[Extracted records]
• • • • •

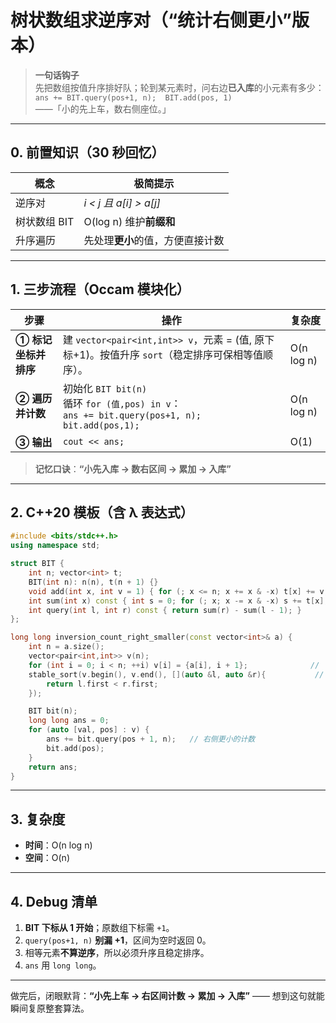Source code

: # 树状数组求逆序对（“统计右侧更小”版本）

> **一句话钩子**  
> 先把数组按值升序排好队；轮到某元素时，问右边**已入库**的小元素有多少：  
> `ans += BIT.query(pos+1, n);  BIT.add(pos, 1)`  
> ——「小的先上车，数右侧座位。」

---

## 0. 前置知识（30 秒回忆）

| 概念 | 极简提示 |
| --- | --- |
| 逆序对 | *i < j 且 a[i] > a[j]* |
| 树状数组 BIT | O(log n) 维护**前缀和** |
| 升序遍历 | 先处理**更小**的值，方便直接计数 |

---

## 1. 三步流程（Occam 模块化）

| 步骤 | 操作 | 复杂度 |
| --- | --- | --- |
| **① 标记坐标并排序** | 建 `vector<pair<int,int>> v`，元素 = (值, 原下标+1)。按值升序 `sort`（稳定排序可保相等值顺序）。 | O(n log n) |
| **② 遍历并计数** | 初始化 `BIT bit(n)`<br>循环 `for (值,pos) in v`：<br>`ans += bit.query(pos+1, n);`<br>`bit.add(pos,1);` | O(n log n) |
| **③ 输出** | `cout << ans;` | O(1) |

> **记忆口诀**：**“小先入库 → 数右区间 → 累加 → 入库”**

---

## 2. C++20 模板（含 λ 表达式）

```cpp
#include <bits/stdc++.h>
using namespace std;

struct BIT {
    int n; vector<int> t;
    BIT(int n): n(n), t(n + 1) {}
    void add(int x, int v = 1) { for (; x <= n; x += x & -x) t[x] += v; }
    int sum(int x) const { int s = 0; for (; x; x -= x & -x) s += t[x]; return s; }
    int query(int l, int r) const { return sum(r) - sum(l - 1); }
};

long long inversion_count_right_smaller(const vector<int>& a) {
    int n = a.size();
    vector<pair<int,int>> v(n);
    for (int i = 0; i < n; ++i) v[i] = {a[i], i + 1};              // 下标改成 1-based
    stable_sort(v.begin(), v.end(), [](auto &l, auto &r){           // 升序排值
        return l.first < r.first;
    });

    BIT bit(n);
    long long ans = 0;
    for (auto [val, pos] : v) {
        ans += bit.query(pos + 1, n);   // 右侧更小的计数
        bit.add(pos);
    }
    return ans;
}
```

---

## 3. 复杂度

- **时间**：O(n log n)  
- **空间**：O(n)

---

## 4. Debug 清单

1. **BIT 下标从 1 开始**；原数组下标需 `+1`。  
2. `query(pos+1, n)` **别漏 +1**，区间为空时返回 0。  
3. 相等元素**不算逆序**，所以必须升序且稳定排序。  
4. `ans` 用 `long long`。

---

做完后，闭眼默背：**“小先上车 → 右区间计数 → 累加 → 入库”** —— 想到这句就能瞬间复原整套算法。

• • • • •

_Work task_
Using the records above, copy each line that contains "return".

_Exercise answer_
    int sum(int x) const { int s = 0; for (; x; x -= x & -x) s += t[x]; return s; }
    int query(int l, int r) const { return sum(r) - sum(l - 1); }
        return l.first < r.first;
    return ans;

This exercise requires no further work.